Daughter, Matahari..

Daughter, Matahari..
3. Heartfelt and Patient



Suddenly Mother hung up her words, like there was fear and worry in the look of her eyes.


"Come, Ma. I don't know what's happened to me lately either. There was something different in me, but I didn't think about it much. However, what worries me even more is the nausea and vomiting when I smell a pungent odor" I said in a hoarse voice.


"Are you pregnant, son?" ask Mom with a sad face.


Then I shook my head quickly, because at the moment I have not thought that far.


"I don't know either, Mom. I didn't think that far either, I just thought it was a common cold" I said, leaning my head on Mom's shoulder.


"Then you have to test or check as soon as possible, son. Because I'm just afraid that what you're thinking is happening right now, but hopefully that's not really happening."


A few moments later.


After a while, my mother and I strengthened each other. I rushed to the pharmacy, bought some testpacks, and made sure what Mom and I were afraid of didn't happen.


Then I did as directed there, and with a cautious feeling I waited for the result to come out.


After a few minutes of waiting, I slowly lifted the long, flat object.


And....


"Astaghfiullah!"


"What-what's this?" peekikku with perfectly patterned eyes, now a circle of clear crystals was back wet my cheeks.


Suddenly Mom ran and came to me, when Mom heard my screams from inside the bathroom.


"What's up, kid? Why are you screaming?" ask Mom with a worried face.


With a hand that shook violently, I passed the flat object to Mom, so that Mom could see it for herself.


"Here, Mom. What you're worried about right now is really happening to me. Oh my God why does everything have to happen?"


"Patience, Honey. You have to explain everything that happened. Whatever is happening right now is one of the tests of life for you. Hopefully you can go through everything with sincerity and patience," said Mother who tried to strengthen me.


Right now I'm trying to be strong, when in fact I'm very fragile.
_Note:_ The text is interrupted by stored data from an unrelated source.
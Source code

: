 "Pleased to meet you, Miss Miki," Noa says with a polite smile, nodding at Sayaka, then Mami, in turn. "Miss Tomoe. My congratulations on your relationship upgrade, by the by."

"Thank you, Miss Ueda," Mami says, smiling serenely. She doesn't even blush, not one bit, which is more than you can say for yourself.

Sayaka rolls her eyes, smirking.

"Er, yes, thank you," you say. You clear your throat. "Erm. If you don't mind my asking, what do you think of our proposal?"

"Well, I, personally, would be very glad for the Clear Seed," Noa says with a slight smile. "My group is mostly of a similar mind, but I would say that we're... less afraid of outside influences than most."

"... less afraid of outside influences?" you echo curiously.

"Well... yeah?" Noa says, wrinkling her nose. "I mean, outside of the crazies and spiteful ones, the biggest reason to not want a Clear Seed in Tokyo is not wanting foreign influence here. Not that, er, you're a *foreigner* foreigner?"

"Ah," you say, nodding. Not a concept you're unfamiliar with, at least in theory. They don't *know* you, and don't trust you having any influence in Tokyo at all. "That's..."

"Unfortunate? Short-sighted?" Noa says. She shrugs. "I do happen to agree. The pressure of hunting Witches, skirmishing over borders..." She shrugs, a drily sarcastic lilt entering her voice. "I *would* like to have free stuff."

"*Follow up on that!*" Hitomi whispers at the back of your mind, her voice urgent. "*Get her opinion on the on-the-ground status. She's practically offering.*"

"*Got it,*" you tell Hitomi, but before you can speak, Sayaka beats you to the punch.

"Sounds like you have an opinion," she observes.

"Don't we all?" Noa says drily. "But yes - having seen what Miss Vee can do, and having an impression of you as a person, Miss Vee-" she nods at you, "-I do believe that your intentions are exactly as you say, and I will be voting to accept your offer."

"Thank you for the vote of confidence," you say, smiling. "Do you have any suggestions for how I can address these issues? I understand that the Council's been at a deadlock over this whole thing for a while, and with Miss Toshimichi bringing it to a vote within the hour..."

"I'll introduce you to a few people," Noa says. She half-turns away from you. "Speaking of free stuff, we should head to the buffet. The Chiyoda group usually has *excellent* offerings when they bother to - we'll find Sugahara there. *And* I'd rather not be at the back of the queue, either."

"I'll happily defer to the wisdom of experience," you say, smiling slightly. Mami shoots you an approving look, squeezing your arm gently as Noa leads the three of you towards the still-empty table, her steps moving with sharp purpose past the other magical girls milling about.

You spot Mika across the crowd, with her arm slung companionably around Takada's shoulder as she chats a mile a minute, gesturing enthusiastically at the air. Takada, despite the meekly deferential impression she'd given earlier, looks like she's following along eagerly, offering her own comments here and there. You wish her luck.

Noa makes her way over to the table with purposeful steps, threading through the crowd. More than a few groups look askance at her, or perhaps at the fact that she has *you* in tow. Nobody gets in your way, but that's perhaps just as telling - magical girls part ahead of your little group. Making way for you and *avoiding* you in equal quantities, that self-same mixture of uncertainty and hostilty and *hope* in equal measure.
How not?


Children who are cared for and cared for with affection. Indirectly and unknowingly, it has been damaged and even destroyed by a savage man who has no sense of responsibility.
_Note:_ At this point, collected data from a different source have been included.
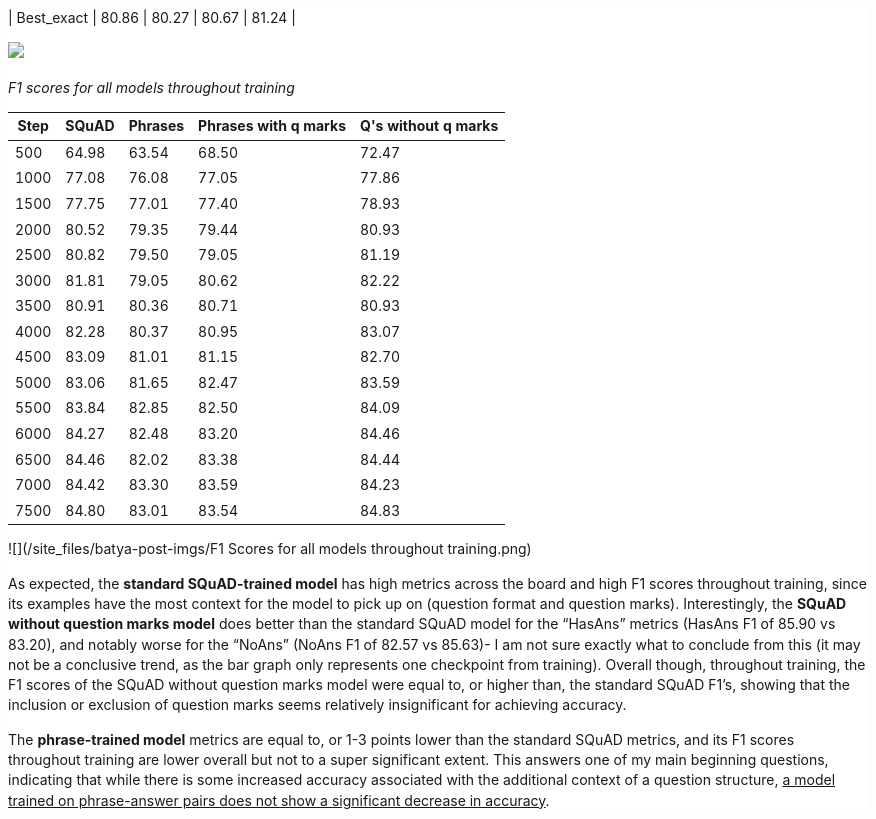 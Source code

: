| Best_exact   | 80.86                                        | 80.27   | 80.67                       | 81.24                            |

![](/site_files/batya-post-imgs/metrics.png)

_F1 scores for all models throughout training_

| Step | SQuAD | Phrases | Phrases with q marks | Q's without q marks |
| ---- | ----- | ------- | -------------------- | ------------------- |
| 500  | 64.98 | 63.54   | 68.50                | 72.47               |
| 1000 | 77.08 | 76.08   | 77.05                | 77.86               |
| 1500 | 77.75 | 77.01   | 77.40                | 78.93               |
| 2000 | 80.52 | 79.35   | 79.44                | 80.93               |
| 2500 | 80.82 | 79.50   | 79.05                | 81.19               |
| 3000 | 81.81 | 79.05   | 80.62                | 82.22               |
| 3500 | 80.91 | 80.36   | 80.71                | 80.93               |
| 4000 | 82.28 | 80.37   | 80.95                | 83.07               |
| 4500 | 83.09 | 81.01   | 81.15                | 82.70               |
| 5000 | 83.06 | 81.65   | 82.47                | 83.59               |
| 5500 | 83.84 | 82.85   | 82.50                | 84.09               |
| 6000 | 84.27 | 82.48   | 83.20                | 84.46               |
| 6500 | 84.46 | 82.02   | 83.38                | 84.44               |
| 7000 | 84.42 | 83.30   | 83.59                | 84.23               |
| 7500 | 84.80 | 83.01   | 83.54                | 84.83               |

![](/site_files/batya-post-imgs/F1 Scores for all models throughout training.png)

As expected, the **standard SQuAD-trained model** has high metrics across the board and high F1 scores throughout training, since its examples have the most context for the model to pick up on (question format and question marks). Interestingly, the **SQuAD without question marks model** does better than the standard SQuAD model for the “HasAns” metrics (HasAns F1 of 85.90 vs 83.20), and notably worse for the “NoAns” (NoAns F1 of 82.57 vs 85.63)- I am not sure exactly what to conclude from this (it may not be a conclusive trend, as the bar graph only represents one checkpoint from training). Overall though, throughout training, the F1 scores of the SQuAD without question marks model were equal to, or higher than, the standard SQuAD F1’s, showing that the inclusion or exclusion of question marks seems relatively insignificant for achieving accuracy. 

The **phrase-trained model** metrics are equal to, or 1-3 points lower than the standard SQuAD metrics, and its F1 scores throughout training are lower overall but not to a super significant extent. This answers one of my main beginning questions, indicating that while there is some increased accuracy associated with the additional context of a question structure, <ins>a model trained on phrase-answer pairs does not show a significant decrease in accuracy</ins>.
Which unsliced mother's heart listens and witnesses for itself, if her daughter is currently two-bodied before having a companion in life.


"Mom, do I have to abort this content? I wouldn't be able to bear this shame, Mom. What do people say later, if the famous quiet Devi is now a wild girl pregnant without a husband?" I said while holding my stomach still flat.


"Astaghfiullah! never think like that, son! Try to learn sincerely, mother will always be beside you dear. So do not ever think to eliminate him (prospective child). He's innocent, the rice has become porridge. So we can only be resigned and sincere to accept all the trials of Allah SWT," Mother's advice when looking at me who is desperate.


"But, Mum. If I keep this baby-to-be, it might be a disgrace to our family. In fact, people will scorn and scorn us, ma'am. Honestly, I'm so embarrassed, ma'am....."


I just asked in my heart 'God why are you giving me such a hard ordeal right now? Will I be able to live out my days?'


Sick? Sure is!


Which mother does not hurt, when her daughter experienced events that she never wanted, even never imagined.


Broken down? Is clear!


Like a glass slammed firmly, then at that time the glass was shattered, and scattered. In fact, the glass is no longer able to be united to be whole again.


Although I continue to regret everything that has happened, but I cannot fight against destiny, unless I alone change that destiny by eliminating it.


Right now, I can only give up. I don't know what I'm going to do, I don't know and haven't thought of it yet.


"You can do it, son. You are a strong and tough woman, so never think of doing the thing that Allah SWT hates the most! Let him live and be present among us, for I am sure one day you will be proud to have him" Mother advised again.